Efficient and Near-Optimal Online Portfolio Selection
Rémi Jézéquel, Dmitrii M. Ostrovskii, Pierre Gaillard
TL;DR
This work addresses online portfolio selection by delivering a computationally feasible algorithm that matches Cover's optimal regret up to a constant factor and a log-factor replacement. The proposed VB-FTRL approach introduces a time-varying volumetric barrier to the regularizer, producing negative terms in the regret analysis that offset variance-like terms and yield a tight bound of $O(d\log(T+d))$. The method connects to Cover's Universal Portfolios via a variational and Gaussian-approximation viewpoint, linking online learning with cutting-plane and interior-point techniques, and provides an efficient Newton-based implementation with per-round cost $\tilde{O}(d^2T+d^3)$. The result is a practical, affine-invariant algorithm that scales to large $d$ and $T$ while retaining near-optimal worst-case regret against the best constant CRP. This work thus bridges classical optimization barriers and online learning performance, enabling robust, scalable portfolio strategies in adversarial settings.
Abstract
In the problem of online portfolio selection as formulated by Cover (1991), the trader repeatedly distributes her capital over $ d $ assets in each of $ T > 1 $ rounds, with the goal of maximizing the total return. Cover proposed an algorithm, termed Universal Portfolios, that performs nearly as well as the best (in hindsight) static assignment of a portfolio, with an $ O(d\log(T)) $ regret in terms of the logarithmic return. Without imposing any restrictions on the market this guarantee is known to be worst-case optimal, and no other algorithm attaining it has been discovered so far. Unfortunately, Cover's algorithm crucially relies on computing certain $ d $-dimensional integral which must be approximated in any implementation; this results in a prohibitive $ \tilde O(d^4(T+d)^{14}) $ per-round runtime for the fastest known implementation due to Kalai and Vempala (2002).

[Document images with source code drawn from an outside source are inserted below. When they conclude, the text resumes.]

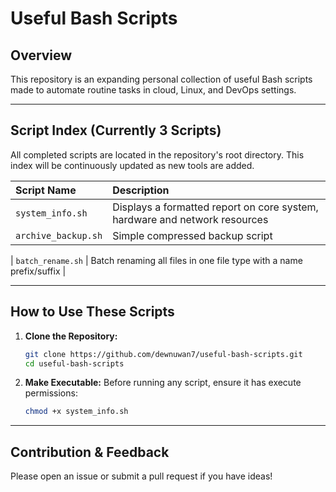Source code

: # Useful Bash Scripts

## Overview

This repository is an expanding personal collection of useful Bash scripts made to automate routine tasks in cloud, Linux, and DevOps settings.

---


## Script Index (Currently 3 Scripts)


All completed scripts are located in the repository's root directory. This index will be continuously updated as new tools are added.

| Script Name | Description |
| :--- | :--- |
| `system_info.sh` | Displays a formatted report on core system, hardware and network resources|
| `archive_backup.sh`  | Simple compressed backup script |

| `batch_rename.sh`  | Batch renaming all files in one file type with a name prefix/suffix  |

---

## How to Use These Scripts

1.  **Clone the Repository:**
    ```bash
    git clone https://github.com/dewnuwan7/useful-bash-scripts.git
    cd useful-bash-scripts
    ```
2.  **Make Executable:** Before running any script, ensure it has execute permissions:
    ```bash
    chmod +x system_info.sh
    ```
---

## Contribution & Feedback

Please open an issue or submit a pull request if you have ideas!
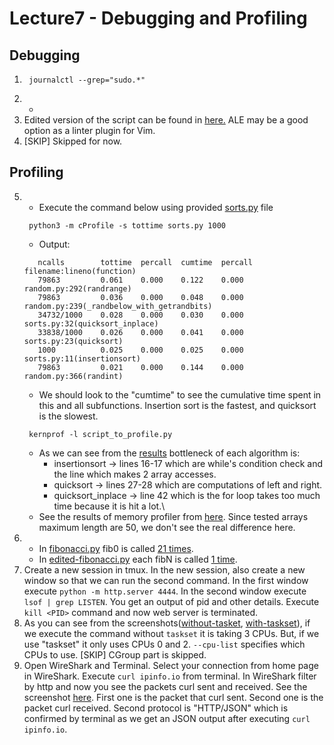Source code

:# Lecture7 - Debugging and Profiling
## Debugging
1. ```
    journalctl --grep="sudo.*"
   ```
2. -
3. Edited version of the script can be found in [here.](/Lecture07/edited-script.sh) ALE may be a good option as a linter plugin for Vim.
4. [SKIP] Skipped for now.
## Profiling
5. - Execute the command below using provided [sorts.py](/Lecture07/sorts.py) file
   ```
    python3 -m cProfile -s tottime sorts.py 1000
   ```
   - Output:
   ```
      ncalls        tottime  percall  cumtime  percall filename:lineno(function)
	  79863         0.061    0.000    0.122    0.000 random.py:292(randrange)
	  79863         0.036    0.000    0.048    0.000 random.py:239(_randbelow_with_getrandbits)
	  34732/1000    0.028    0.000    0.030    0.000 sorts.py:32(quicksort_inplace)
	  33838/1000    0.026    0.000    0.041    0.000 sorts.py:23(quicksort)
	  1000          0.025    0.000    0.025    0.000 sorts.py:11(insertionsort)
	  79863         0.021    0.000    0.144    0.000 random.py:366(randint)
   ```
   - We should look to the "cumtime" to see the cumulative time spent in this and all subfunctions.
   Insertion sort is the fastest, and quicksort is the slowest.
   ```
    kernprof -l script_to_profile.py
   ```
   - As we can see from the [results](/Lecture07/sortResults.txt) bottleneck of each algorithm is:
     - insertionsort -> lines 16-17 which are while's condition check and the line which makes 2 array accesses.
     - quicksort -> lines 27-28 which are computations of left and right.
     - quicksort_inplace -> line 42 which is the for loop takes too much time because it is hit a lot.\
   - See the results of memory profiler from [here](/Lecture07/memory-profiler-results.txt). Since tested arrays maximum length are 50, we don't see the real difference here.  
6. - In [fibonacci.py](/Lecture07/fibonacci.py) fib0 is called [21 times](/Lecture07/fibonacci.png).
   - In [edited-fibonacci.py](/Lecture07/edited-fibonacci.py) each fibN is called [1 time](/Lecture07/edited-fibonacci.png).
7. Create a new session in tmux.
   In the new session, also create a new window so that we can run the second command.
   In the first window execute `python -m http.server 4444`.
   In the second window execute `lsof | grep LISTEN`. You get an output of pid and other details.
   Execute `kill <PID>` command and now web server is terminated.
8. As you can see from the screenshots([without-tasket](/Lecture07/without-tasket.png), [with-taskset](/Lecture07/with-taskset.png)), if we execute the command without `taskset` it is taking 3 CPUs.
   But, if we use "taskset" it only uses CPUs 0 and 2. `--cpu-list` specifies which CPUs to use.
   [SKIP] CGroup part is skipped.
9. Open WireShark and Terminal.
   Select your connection from home page in WireShark.
   Execute `curl ipinfo.io` from terminal.
   In WireShark filter by http and now you see the packets curl sent and received. See the screenshot [here](/Lecture07/wireshark.png).
   First one is the packet that curl sent.
   Second one is the packet curl received.
   Second protocol is "HTTP/JSON" which is confirmed by terminal as we get an JSON output after executing `curl ipinfo.io`.
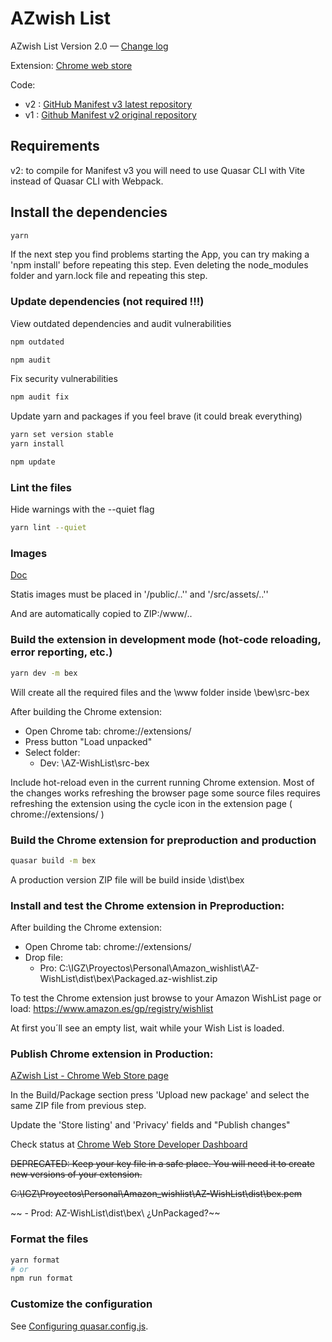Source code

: # AZwish List

AZwish List Version 2.0 — [Change log](CHANGELOG.md)

Extension: [Chrome web store](https://chrome.google.com/webstore/detail/az-wish/abphgoldafiaioaljbhgdhjhailijkkn) 

Code:
 - v2 : [GitHub Manifest v3 latest repository](https://github.com/AZ-Wish/AZ-WishList)
 - v1 : [Github Manifest v2 original repository](https://github.com/AZ-Wish/bew)

## Requirements

v2: to compile for Manifest v3 you will need to use Quasar CLI with Vite instead of Quasar CLI with Webpack.


## Install the dependencies

```bash
yarn
```
If the next step you find problems starting the App, you can try making a 'npm install' before repeating this step. Even deleting the node_modules folder and yarn.lock file and repeating this step.

### Update dependencies (not required !!!)
View outdated dependencies and audit vulnerabilities

```bash
npm outdated

npm audit
```

Fix security vulnerabilities

```bash
npm audit fix
```


Update yarn and packages if you feel brave (it could break everything)
```bash
yarn set version stable
yarn install

npm update
```

### Lint the files

Hide warnings with the --quiet flag

```bash
yarn lint --quiet
```

### Images

[Doc](https://quasar.dev/quasar-cli-webpack/handling-assets/)

Statis images must be placed in '/public/..'' and '/src/assets/..''

And are automatically copied to ZIP:/www/..

### Build the extension in development mode (hot-code reloading, error reporting, etc.)

```bash
yarn dev -m bex
```

Will create all the required files and the \www folder inside \bew\src-bex

After building the Chrome extension:

- Open Chrome tab: chrome://extensions/
- Press button "Load unpacked"
- Select folder:
  - Dev:  \AZ-WishList\src-bex

Include hot-reload even in the current running Chrome extension. Most of the changes works refreshing the browser page some source files requires refreshing the extension using the cycle icon in the extension page ( chrome://extensions/ ) 

### Build the Chrome extension for preproduction and production
```bash
quasar build -m bex
```

A production version ZIP file will be build inside \dist\bex

### Install and test the Chrome extension in Preproduction:

After building the Chrome extension:

- Open Chrome tab: chrome://extensions/
- Drop file:
  - Pro:  C:\IGZ\Proyectos\Personal\Amazon_wishlist\AZ-WishList\dist\bex\Packaged.az-wishlist.zip 

To test the Chrome extension just browse to your Amazon WishList page or load:
https://www.amazon.es/gp/registry/wishlist

At first you´ll see an empty list, wait while your Wish List is loaded.


### Publish Chrome extension in Production:

[AZwish List - Chrome Web Store page](https://chrome.google.com/webstore/devconsole/42db463a-bca9-4d00-93dc-d9d100c27e5a/abphgoldafiaioaljbhgdhjhailijkkn/edit/package?hl=en-GB)

In the Build/Package section press 'Upload new package' and select the same ZIP file from previous step.

Update the 'Store listing' and 'Privacy' fields and "Publish changes"

Check status at [Chrome Web Store Developer Dashboard](https://chrome.google.com/webstore/devconsole/42db463a-bca9-4d00-93dc-d9d100c27e5a?hl=en-GB)


~~DEPRECATED: Keep your key file in a safe place. You will need it to create new versions of your extension.~~

~~C:\IGZ\Proyectos\Personal\Amazon_wishlist\AZ-WishList\dist\bex.pem~~

~~ - Prod: AZ-WishList\dist\bex\ ¿UnPackaged?~~





### Format the files
```bash
yarn format
# or
npm run format
```


### Customize the configuration
See [Configuring quasar.config.js](https://v2.quasar.dev/quasar-cli-vite/quasar-config-js).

We propose an algorithm for online portfolio selection that admits essentially the same regret guarantee as Universal Portfolios -- up to a constant factor and replacement of $ \log(T) $ with $ \log(T+d) $ -- yet has a drastically reduced runtime of $ \tilde O(d^2(T+d)) $ per round. The selected portfolio minimizes the current logarithmic loss regularized by the log-determinant of its Hessian -- equivalently, the hybrid logarithmic-volumetric barrier of the polytope specified by the asset return vectors. As such, our work reveals surprising connections of online portfolio selection with two classical topics in optimization theory: cutting-plane and interior-point algorithms.